----- Exercise data -----

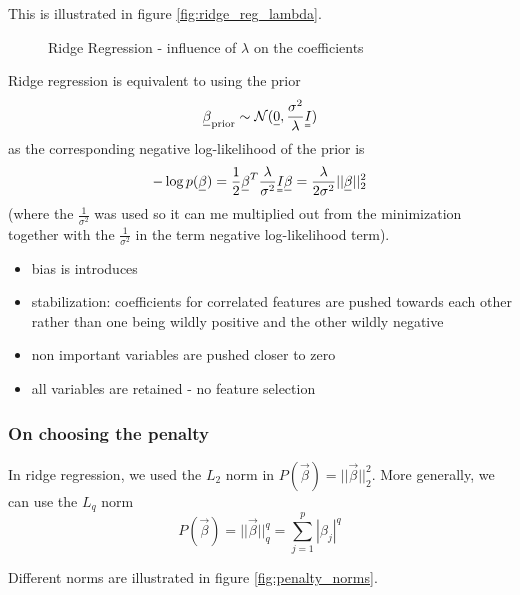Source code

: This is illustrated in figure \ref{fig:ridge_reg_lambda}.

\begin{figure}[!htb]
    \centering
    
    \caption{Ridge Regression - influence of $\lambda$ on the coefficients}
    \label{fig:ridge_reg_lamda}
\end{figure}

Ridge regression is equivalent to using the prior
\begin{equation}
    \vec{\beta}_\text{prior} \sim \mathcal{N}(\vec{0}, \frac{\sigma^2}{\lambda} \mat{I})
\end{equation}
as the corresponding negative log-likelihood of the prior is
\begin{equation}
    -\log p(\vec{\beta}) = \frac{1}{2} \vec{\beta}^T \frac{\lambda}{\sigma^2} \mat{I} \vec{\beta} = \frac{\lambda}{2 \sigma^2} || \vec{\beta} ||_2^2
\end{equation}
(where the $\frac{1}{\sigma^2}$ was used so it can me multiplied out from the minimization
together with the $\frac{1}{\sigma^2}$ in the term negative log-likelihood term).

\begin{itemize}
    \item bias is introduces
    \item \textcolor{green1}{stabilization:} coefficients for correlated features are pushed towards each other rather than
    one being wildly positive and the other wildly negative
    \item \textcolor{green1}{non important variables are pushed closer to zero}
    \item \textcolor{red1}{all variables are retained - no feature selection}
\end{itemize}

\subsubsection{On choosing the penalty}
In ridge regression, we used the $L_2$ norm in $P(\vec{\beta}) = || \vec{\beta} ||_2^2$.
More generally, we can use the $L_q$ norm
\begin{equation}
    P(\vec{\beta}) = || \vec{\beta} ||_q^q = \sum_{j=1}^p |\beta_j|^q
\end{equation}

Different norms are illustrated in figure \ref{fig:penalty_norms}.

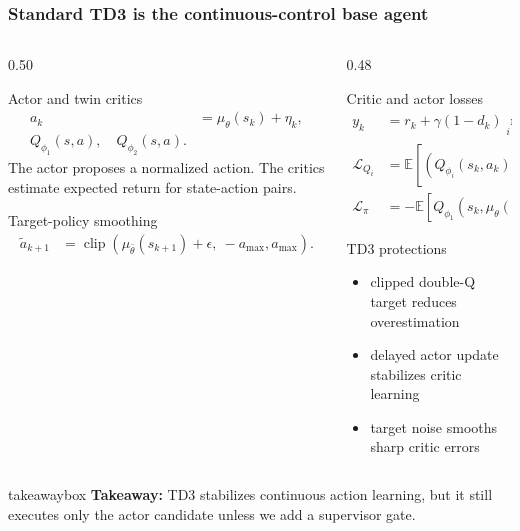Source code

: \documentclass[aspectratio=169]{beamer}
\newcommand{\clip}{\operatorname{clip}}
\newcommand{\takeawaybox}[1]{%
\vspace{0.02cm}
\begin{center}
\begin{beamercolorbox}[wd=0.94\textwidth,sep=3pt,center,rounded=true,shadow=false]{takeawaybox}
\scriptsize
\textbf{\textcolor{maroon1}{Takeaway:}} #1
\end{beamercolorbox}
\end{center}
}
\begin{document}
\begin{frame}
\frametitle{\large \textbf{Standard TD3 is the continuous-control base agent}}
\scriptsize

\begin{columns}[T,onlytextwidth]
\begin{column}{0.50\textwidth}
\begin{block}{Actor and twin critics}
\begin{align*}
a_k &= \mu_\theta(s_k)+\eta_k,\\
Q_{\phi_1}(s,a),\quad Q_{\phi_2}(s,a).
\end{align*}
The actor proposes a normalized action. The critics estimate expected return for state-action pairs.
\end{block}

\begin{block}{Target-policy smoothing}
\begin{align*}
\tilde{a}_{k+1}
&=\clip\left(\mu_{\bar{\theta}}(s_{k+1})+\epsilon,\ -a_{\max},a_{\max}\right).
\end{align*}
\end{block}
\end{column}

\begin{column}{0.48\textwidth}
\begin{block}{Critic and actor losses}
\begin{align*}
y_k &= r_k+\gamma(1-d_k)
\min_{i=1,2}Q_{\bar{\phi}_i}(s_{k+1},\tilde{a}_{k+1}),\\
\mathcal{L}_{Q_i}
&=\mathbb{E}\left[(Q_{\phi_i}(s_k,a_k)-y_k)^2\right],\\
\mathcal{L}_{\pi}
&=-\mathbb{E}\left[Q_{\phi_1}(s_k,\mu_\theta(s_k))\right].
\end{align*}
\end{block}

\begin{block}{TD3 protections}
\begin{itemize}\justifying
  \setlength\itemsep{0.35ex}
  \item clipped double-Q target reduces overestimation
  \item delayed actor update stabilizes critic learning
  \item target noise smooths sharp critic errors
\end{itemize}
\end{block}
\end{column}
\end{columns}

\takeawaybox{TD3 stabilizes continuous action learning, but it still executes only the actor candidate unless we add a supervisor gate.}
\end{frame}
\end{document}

-----

Task » Every entry above has to be repeated exactly, apart from its pictures.

Finished exercise »
Source code

: This is illustrated in figure \ref{fig:ridge_reg_lambda}.

\begin{figure}[!htb]
    \centering
    
    \caption{Ridge Regression - influence of $\lambda$ on the coefficients}
    \label{fig:ridge_reg_lamda}
\end{figure}

Ridge regression is equivalent to using the prior
\begin{equation}
    \vec{\beta}_\text{prior} \sim \mathcal{N}(\vec{0}, \frac{\sigma^2}{\lambda} \mat{I})
\end{equation}
as the corresponding negative log-likelihood of the prior is
\begin{equation}
    -\log p(\vec{\beta}) = \frac{1}{2} \vec{\beta}^T \frac{\lambda}{\sigma^2} \mat{I} \vec{\beta} = \frac{\lambda}{2 \sigma^2} || \vec{\beta} ||_2^2
\end{equation}
(where the $\frac{1}{\sigma^2}$ was used so it can me multiplied out from the minimization
together with the $\frac{1}{\sigma^2}$ in the term negative log-likelihood term).

\begin{itemize}
    \item bias is introduces
    \item \textcolor{green1}{stabilization:} coefficients for correlated features are pushed towards each other rather than
    one being wildly positive and the other wildly negative
    \item \textcolor{green1}{non important variables are pushed closer to zero}
    \item \textcolor{red1}{all variables are retained - no feature selection}
\end{itemize}

\subsubsection{On choosing the penalty}
In ridge regression, we used the $L_2$ norm in $P(\vec{\beta}) = || \vec{\beta} ||_2^2$.
More generally, we can use the $L_q$ norm
\begin{equation}
    P(\vec{\beta}) = || \vec{\beta} ||_q^q = \sum_{j=1}^p |\beta_j|^q
\end{equation}

Different norms are illustrated in figure \ref{fig:penalty_norms}.

Source code

: \documentclass[aspectratio=169]{beamer}
\newcommand{\clip}{\operatorname{clip}}
\newcommand{\takeawaybox}[1]{%
\vspace{0.02cm}
\begin{center}
\begin{beamercolorbox}[wd=0.94\textwidth,sep=3pt,center,rounded=true,shadow=false]{takeawaybox}
\scriptsize
\textbf{\textcolor{maroon1}{Takeaway:}} #1
\end{beamercolorbox}
\end{center}
}
\begin{document}
\begin{frame}
\frametitle{\large \textbf{Standard TD3 is the continuous-control base agent}}
\scriptsize

\begin{columns}[T,onlytextwidth]
\begin{column}{0.50\textwidth}
\begin{block}{Actor and twin critics}
\begin{align*}
a_k &= \mu_\theta(s_k)+\eta_k,\\
Q_{\phi_1}(s,a),\quad Q_{\phi_2}(s,a).
\end{align*}
The actor proposes a normalized action. The critics estimate expected return for state-action pairs.
\end{block}

\begin{block}{Target-policy smoothing}
\begin{align*}
\tilde{a}_{k+1}
&=\clip\left(\mu_{\bar{\theta}}(s_{k+1})+\epsilon,\ -a_{\max},a_{\max}\right).
\end{align*}
\end{block}
\end{column}

\begin{column}{0.48\textwidth}
\begin{block}{Critic and actor losses}
\begin{align*}
y_k &= r_k+\gamma(1-d_k)
\min_{i=1,2}Q_{\bar{\phi}_i}(s_{k+1},\tilde{a}_{k+1}),\\
\mathcal{L}_{Q_i}
&=\mathbb{E}\left[(Q_{\phi_i}(s_k,a_k)-y_k)^2\right],\\
\mathcal{L}_{\pi}
&=-\mathbb{E}\left[Q_{\phi_1}(s_k,\mu_\theta(s_k))\right].
\end{align*}
\end{block}

\begin{block}{TD3 protections}
\begin{itemize}\justifying
  \setlength\itemsep{0.35ex}
  \item clipped double-Q target reduces overestimation
  \item delayed actor update stabilizes critic learning
  \item target noise smooths sharp critic errors
\end{itemize}
\end{block}
\end{column}
\end{columns}

\takeawaybox{TD3 stabilizes continuous action learning, but it still executes only the actor candidate unless we add a supervisor gate.}
\end{frame}
\end{document}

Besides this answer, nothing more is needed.